• **THE TASK**
Filter the entries beneath this task, copying only the lines that hold the word "Caso".

Rendered images with source text
┄┄┄┄┄┄

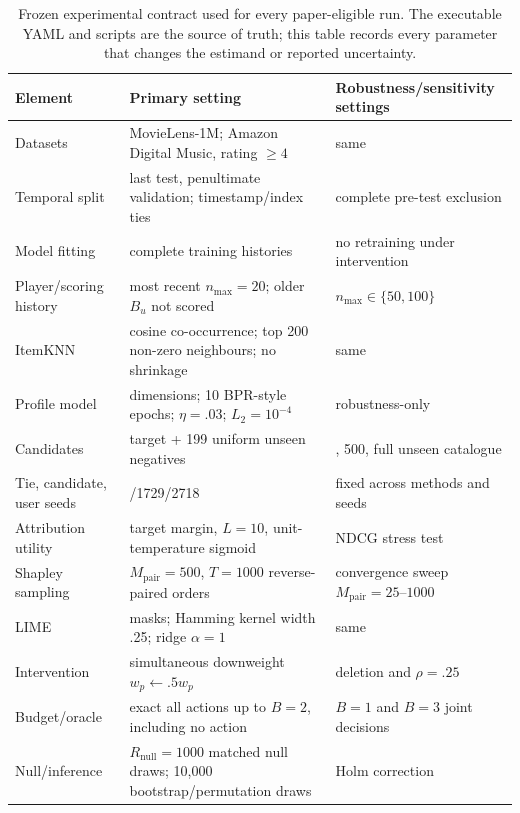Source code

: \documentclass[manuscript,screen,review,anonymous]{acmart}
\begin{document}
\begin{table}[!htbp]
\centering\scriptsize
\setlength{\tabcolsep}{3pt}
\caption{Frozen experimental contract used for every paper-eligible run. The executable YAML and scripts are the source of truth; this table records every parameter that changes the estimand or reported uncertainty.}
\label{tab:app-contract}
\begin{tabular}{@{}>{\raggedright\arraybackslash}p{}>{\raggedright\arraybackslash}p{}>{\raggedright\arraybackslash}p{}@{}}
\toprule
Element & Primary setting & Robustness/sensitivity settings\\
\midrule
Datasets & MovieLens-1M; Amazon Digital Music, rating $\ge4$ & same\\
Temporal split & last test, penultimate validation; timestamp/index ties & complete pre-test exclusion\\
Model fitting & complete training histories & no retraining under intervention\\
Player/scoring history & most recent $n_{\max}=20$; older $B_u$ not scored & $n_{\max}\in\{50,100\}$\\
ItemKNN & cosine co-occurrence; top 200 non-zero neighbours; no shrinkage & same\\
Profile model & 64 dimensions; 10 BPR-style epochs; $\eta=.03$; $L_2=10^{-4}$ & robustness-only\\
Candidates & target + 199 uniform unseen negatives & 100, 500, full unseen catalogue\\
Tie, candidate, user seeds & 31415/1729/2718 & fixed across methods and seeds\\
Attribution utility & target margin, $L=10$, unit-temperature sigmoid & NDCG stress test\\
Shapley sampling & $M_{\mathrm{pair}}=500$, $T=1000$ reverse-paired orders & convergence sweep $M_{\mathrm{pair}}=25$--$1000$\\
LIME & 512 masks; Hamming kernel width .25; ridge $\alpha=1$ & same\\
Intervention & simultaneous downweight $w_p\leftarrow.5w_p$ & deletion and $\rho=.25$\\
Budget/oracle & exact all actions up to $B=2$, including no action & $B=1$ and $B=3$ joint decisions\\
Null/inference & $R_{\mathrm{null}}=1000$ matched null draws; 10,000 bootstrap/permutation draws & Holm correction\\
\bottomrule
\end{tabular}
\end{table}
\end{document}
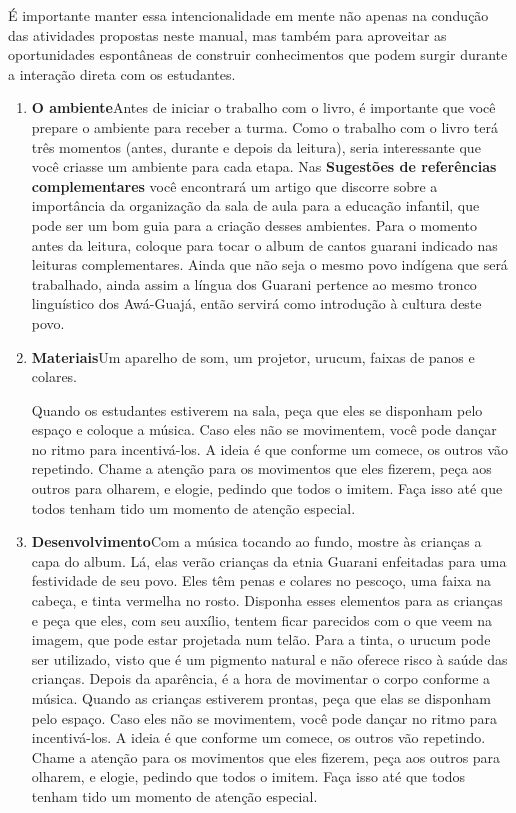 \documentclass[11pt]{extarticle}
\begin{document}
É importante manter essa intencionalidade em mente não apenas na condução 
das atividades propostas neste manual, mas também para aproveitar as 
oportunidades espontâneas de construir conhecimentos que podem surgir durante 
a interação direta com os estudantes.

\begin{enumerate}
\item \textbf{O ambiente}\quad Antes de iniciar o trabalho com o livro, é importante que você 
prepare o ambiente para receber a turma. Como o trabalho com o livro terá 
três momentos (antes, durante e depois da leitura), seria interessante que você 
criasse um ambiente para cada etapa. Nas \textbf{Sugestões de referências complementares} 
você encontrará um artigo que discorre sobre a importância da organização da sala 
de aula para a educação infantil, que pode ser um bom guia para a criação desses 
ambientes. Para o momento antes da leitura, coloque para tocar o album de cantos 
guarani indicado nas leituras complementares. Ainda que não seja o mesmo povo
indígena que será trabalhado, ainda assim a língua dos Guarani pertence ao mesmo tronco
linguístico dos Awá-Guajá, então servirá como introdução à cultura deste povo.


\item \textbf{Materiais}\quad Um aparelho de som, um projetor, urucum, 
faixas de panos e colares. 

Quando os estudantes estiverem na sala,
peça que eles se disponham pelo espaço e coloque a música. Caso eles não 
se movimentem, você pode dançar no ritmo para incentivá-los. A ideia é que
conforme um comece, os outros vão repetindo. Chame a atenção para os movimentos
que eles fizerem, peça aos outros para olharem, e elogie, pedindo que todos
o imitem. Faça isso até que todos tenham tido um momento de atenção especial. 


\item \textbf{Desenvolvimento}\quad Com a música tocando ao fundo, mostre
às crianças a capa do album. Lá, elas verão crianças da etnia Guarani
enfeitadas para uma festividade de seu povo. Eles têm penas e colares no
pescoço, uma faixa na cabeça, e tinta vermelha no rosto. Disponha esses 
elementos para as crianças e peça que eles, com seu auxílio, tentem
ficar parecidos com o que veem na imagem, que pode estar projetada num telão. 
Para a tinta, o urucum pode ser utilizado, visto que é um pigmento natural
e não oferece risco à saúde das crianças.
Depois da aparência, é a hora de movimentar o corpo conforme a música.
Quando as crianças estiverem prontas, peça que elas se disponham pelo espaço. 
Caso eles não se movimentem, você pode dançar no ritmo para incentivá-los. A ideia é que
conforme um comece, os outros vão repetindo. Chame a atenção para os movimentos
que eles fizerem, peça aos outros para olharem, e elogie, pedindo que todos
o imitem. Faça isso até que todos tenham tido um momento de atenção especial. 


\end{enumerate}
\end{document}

┄┄┄┄┄┄

• **SOLUTION TO THIS EXERCISE**
peça que eles se disponham pelo espaço e coloque a música. Caso eles não 
Caso eles não se movimentem, você pode dançar no ritmo para incentivá-los. A ideia é que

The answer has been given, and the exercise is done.